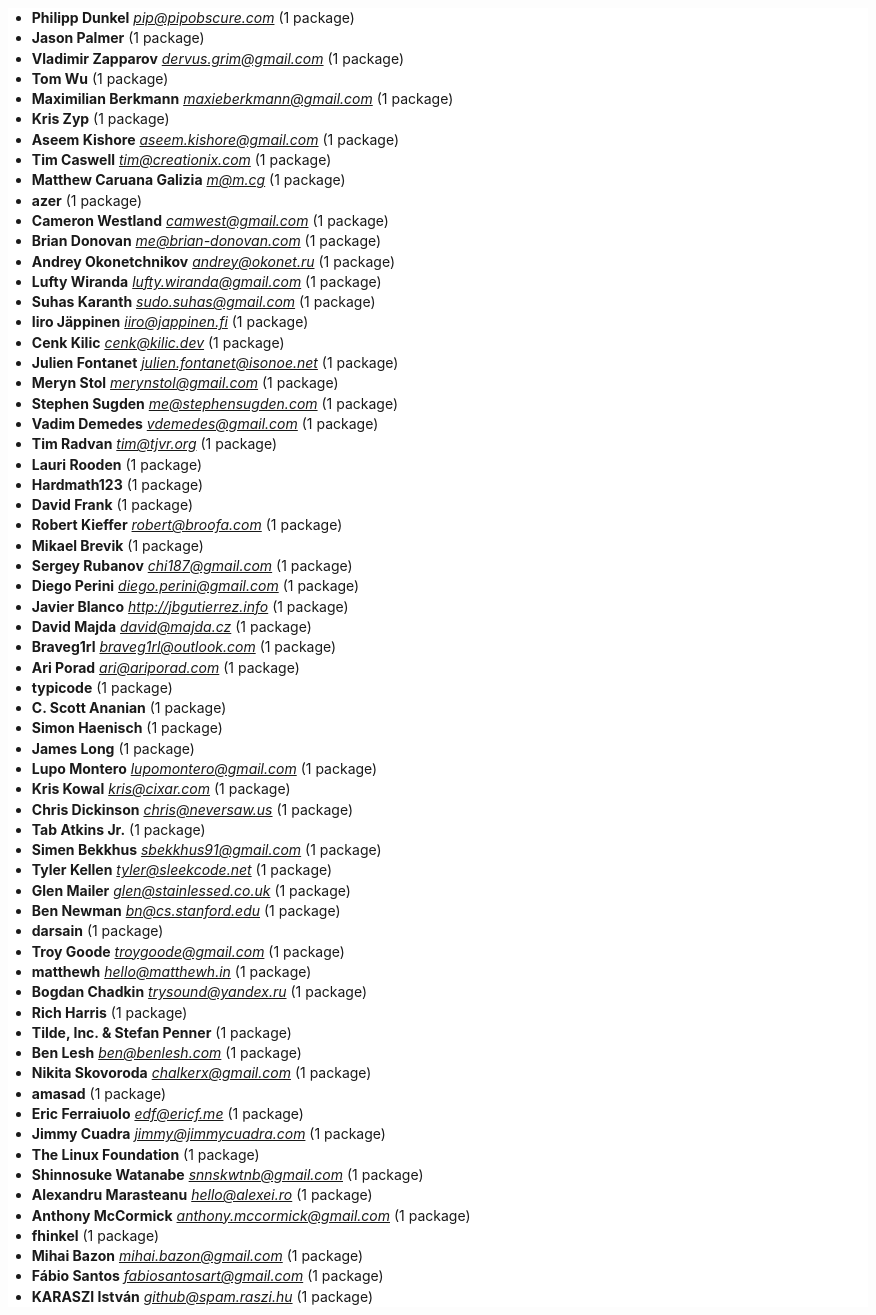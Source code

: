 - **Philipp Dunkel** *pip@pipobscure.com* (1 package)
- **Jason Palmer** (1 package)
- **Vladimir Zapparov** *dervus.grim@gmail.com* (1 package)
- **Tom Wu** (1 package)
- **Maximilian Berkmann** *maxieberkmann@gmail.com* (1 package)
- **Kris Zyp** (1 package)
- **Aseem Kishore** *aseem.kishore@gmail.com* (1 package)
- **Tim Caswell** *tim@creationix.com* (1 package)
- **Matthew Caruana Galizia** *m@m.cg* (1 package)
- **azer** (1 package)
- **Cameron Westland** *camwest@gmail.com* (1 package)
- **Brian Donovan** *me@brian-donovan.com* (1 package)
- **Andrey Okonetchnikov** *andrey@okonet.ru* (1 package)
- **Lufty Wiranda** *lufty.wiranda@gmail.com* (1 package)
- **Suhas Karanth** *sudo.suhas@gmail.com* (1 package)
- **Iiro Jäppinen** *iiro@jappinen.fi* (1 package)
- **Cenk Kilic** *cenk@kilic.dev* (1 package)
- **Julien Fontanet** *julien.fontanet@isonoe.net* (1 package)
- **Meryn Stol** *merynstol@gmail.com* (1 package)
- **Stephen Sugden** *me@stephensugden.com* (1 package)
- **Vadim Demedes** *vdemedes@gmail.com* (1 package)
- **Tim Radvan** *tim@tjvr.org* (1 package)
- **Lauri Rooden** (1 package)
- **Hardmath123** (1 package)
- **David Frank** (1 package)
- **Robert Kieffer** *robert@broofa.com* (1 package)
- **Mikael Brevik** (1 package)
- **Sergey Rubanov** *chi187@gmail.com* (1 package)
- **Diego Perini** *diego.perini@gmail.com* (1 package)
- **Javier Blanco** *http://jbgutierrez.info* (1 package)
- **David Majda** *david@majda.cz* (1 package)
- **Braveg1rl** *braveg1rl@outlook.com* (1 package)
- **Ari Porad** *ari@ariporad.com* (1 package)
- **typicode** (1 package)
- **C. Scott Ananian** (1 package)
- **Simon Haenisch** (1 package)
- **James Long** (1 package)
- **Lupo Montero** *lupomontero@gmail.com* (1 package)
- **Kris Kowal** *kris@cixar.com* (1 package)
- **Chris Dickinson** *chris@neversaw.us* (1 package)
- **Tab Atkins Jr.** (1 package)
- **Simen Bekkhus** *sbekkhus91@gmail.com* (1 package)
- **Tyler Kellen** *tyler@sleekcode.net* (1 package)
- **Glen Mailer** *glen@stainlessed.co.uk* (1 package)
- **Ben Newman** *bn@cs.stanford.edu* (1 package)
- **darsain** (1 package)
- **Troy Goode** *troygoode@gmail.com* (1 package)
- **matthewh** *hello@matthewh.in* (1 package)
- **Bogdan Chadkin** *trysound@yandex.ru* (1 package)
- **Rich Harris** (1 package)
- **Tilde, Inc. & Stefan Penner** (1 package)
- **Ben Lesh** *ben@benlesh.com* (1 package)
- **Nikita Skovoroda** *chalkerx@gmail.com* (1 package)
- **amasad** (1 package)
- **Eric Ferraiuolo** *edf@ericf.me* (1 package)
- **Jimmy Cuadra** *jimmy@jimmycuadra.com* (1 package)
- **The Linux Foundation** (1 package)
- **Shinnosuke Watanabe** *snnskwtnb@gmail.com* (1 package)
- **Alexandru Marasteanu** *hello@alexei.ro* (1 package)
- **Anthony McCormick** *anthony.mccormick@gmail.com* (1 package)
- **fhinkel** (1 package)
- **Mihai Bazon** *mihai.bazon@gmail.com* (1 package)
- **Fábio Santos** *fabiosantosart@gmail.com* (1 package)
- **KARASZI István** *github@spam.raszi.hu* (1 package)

---------------

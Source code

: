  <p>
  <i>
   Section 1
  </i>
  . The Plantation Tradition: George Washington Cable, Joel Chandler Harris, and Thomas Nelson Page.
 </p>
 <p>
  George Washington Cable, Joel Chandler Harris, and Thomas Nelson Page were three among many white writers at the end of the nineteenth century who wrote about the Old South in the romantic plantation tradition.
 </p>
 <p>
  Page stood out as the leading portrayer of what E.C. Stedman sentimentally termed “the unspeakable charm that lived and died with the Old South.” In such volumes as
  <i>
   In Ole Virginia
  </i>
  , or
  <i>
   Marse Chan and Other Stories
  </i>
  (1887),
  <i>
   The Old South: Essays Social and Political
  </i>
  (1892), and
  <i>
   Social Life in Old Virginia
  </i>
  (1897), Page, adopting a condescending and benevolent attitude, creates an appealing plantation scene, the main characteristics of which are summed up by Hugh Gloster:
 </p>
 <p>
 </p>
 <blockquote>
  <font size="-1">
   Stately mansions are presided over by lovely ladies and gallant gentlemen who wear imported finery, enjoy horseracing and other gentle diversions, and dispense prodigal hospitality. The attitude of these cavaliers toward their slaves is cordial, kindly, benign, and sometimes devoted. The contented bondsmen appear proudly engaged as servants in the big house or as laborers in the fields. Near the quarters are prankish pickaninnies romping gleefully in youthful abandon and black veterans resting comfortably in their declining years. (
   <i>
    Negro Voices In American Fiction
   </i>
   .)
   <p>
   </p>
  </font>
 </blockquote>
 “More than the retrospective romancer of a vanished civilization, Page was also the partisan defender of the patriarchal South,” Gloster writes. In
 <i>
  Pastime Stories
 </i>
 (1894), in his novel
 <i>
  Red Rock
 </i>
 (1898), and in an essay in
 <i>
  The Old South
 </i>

---------------

■ Exercise brief ■
Select the lines from the entries that include the word "Chandler".

■ Problem solution ■
  . The Plantation Tradition: George Washington Cable, Joel Chandler Harris, and Thomas Nelson Page.
  George Washington Cable, Joel Chandler Harris, and Thomas Nelson Page were three among many white writers at the end of the nineteenth century who wrote about the Old South in the romantic plantation tradition.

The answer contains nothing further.